#### Description of the task
All that should come back is the lines of the data below from the one containing "#### Part III - Discussion" to the one containing "5. _Los rayos", inclusive, exactly as they stand.

#### Given records
==========

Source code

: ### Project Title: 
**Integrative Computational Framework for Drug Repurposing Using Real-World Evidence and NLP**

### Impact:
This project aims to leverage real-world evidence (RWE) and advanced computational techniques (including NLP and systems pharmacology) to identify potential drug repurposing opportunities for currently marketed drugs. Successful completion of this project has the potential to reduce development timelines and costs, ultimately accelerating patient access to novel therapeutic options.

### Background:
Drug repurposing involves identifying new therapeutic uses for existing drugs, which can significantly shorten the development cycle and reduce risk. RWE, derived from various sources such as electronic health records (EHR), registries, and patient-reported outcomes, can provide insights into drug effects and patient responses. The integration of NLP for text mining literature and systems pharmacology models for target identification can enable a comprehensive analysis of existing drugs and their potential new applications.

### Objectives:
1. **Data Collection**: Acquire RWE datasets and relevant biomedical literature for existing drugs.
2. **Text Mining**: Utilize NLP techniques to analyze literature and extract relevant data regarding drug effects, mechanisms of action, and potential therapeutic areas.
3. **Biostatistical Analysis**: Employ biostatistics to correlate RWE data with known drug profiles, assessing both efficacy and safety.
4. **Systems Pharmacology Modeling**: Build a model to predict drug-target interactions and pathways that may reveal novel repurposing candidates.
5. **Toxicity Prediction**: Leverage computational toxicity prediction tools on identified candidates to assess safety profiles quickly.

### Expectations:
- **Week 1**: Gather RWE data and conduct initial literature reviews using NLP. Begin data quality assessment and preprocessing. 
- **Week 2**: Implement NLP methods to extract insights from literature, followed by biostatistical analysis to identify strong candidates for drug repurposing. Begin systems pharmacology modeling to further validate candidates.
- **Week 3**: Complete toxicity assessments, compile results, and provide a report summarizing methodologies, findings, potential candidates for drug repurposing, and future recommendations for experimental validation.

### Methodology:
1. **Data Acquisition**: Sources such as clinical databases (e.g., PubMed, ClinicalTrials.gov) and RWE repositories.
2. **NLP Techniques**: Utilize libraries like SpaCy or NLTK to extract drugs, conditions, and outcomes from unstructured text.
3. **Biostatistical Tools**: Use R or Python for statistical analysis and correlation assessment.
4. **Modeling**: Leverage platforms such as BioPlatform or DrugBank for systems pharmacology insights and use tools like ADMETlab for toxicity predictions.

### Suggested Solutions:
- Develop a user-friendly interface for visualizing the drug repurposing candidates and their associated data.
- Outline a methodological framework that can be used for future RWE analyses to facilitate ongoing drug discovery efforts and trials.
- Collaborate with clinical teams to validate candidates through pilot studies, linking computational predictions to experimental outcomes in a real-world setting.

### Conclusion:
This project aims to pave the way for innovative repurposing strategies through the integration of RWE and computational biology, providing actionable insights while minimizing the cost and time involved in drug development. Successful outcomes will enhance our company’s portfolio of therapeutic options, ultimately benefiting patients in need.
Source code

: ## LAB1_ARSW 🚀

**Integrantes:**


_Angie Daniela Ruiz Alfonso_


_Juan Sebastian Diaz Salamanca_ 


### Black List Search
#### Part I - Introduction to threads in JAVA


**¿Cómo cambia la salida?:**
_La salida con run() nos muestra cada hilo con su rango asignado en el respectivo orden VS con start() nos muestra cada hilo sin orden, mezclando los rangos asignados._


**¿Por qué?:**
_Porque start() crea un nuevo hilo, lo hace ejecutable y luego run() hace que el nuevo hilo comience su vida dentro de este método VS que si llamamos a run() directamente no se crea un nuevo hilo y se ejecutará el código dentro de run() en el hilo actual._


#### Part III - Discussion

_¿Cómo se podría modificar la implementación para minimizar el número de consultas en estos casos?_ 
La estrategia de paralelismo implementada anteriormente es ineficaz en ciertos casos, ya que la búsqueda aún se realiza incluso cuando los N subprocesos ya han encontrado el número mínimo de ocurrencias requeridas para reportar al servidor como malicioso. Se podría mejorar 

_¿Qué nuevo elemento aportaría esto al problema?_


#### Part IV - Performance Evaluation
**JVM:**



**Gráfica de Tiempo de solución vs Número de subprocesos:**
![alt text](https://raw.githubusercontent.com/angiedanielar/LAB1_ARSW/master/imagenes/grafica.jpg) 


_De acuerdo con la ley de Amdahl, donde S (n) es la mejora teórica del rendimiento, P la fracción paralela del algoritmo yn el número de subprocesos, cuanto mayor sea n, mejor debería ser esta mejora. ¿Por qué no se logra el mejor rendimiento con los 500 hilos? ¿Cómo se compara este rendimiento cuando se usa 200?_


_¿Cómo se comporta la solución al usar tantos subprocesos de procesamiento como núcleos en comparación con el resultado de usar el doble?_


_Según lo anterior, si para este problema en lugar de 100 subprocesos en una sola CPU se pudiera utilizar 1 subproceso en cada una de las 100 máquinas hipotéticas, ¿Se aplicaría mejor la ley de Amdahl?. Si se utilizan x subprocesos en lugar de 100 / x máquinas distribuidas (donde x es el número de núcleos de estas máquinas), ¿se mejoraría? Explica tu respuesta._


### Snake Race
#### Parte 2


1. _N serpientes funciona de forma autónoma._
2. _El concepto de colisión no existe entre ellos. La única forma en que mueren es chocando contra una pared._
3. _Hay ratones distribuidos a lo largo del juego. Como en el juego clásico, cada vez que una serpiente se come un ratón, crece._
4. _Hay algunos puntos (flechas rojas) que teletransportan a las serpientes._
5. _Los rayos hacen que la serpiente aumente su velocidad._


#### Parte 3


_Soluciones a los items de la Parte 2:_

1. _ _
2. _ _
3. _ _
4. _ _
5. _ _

==========

#### Exercise output
#### Part III - Discussion

_¿Cómo se podría modificar la implementación para minimizar el número de consultas en estos casos?_ 
La estrategia de paralelismo implementada anteriormente es ineficaz en ciertos casos, ya que la búsqueda aún se realiza incluso cuando los N subprocesos ya han encontrado el número mínimo de ocurrencias requeridas para reportar al servidor como malicioso. Se podría mejorar 

_¿Qué nuevo elemento aportaría esto al problema?_


#### Part IV - Performance Evaluation
**JVM:**



**Gráfica de Tiempo de solución vs Número de subprocesos:**
![alt text](https://raw.githubusercontent.com/angiedanielar/LAB1_ARSW/master/imagenes/grafica.jpg) 


_De acuerdo con la ley de Amdahl, donde S (n) es la mejora teórica del rendimiento, P la fracción paralela del algoritmo yn el número de subprocesos, cuanto mayor sea n, mejor debería ser esta mejora. ¿Por qué no se logra el mejor rendimiento con los 500 hilos? ¿Cómo se compara este rendimiento cuando se usa 200?_


_¿Cómo se comporta la solución al usar tantos subprocesos de procesamiento como núcleos en comparación con el resultado de usar el doble?_


_Según lo anterior, si para este problema en lugar de 100 subprocesos en una sola CPU se pudiera utilizar 1 subproceso en cada una de las 100 máquinas hipotéticas, ¿Se aplicaría mejor la ley de Amdahl?. Si se utilizan x subprocesos en lugar de 100 / x máquinas distribuidas (donde x es el número de núcleos de estas máquinas), ¿se mejoraría? Explica tu respuesta._


### Snake Race
#### Parte 2


1. _N serpientes funciona de forma autónoma._
2. _El concepto de colisión no existe entre ellos. La única forma en que mueren es chocando contra una pared._
3. _Hay ratones distribuidos a lo largo del juego. Como en el juego clásico, cada vez que una serpiente se come un ratón, crece._
4. _Hay algunos puntos (flechas rojas) que teletransportan a las serpientes._
5. _Los rayos hacen que la serpiente aumente su velocidad._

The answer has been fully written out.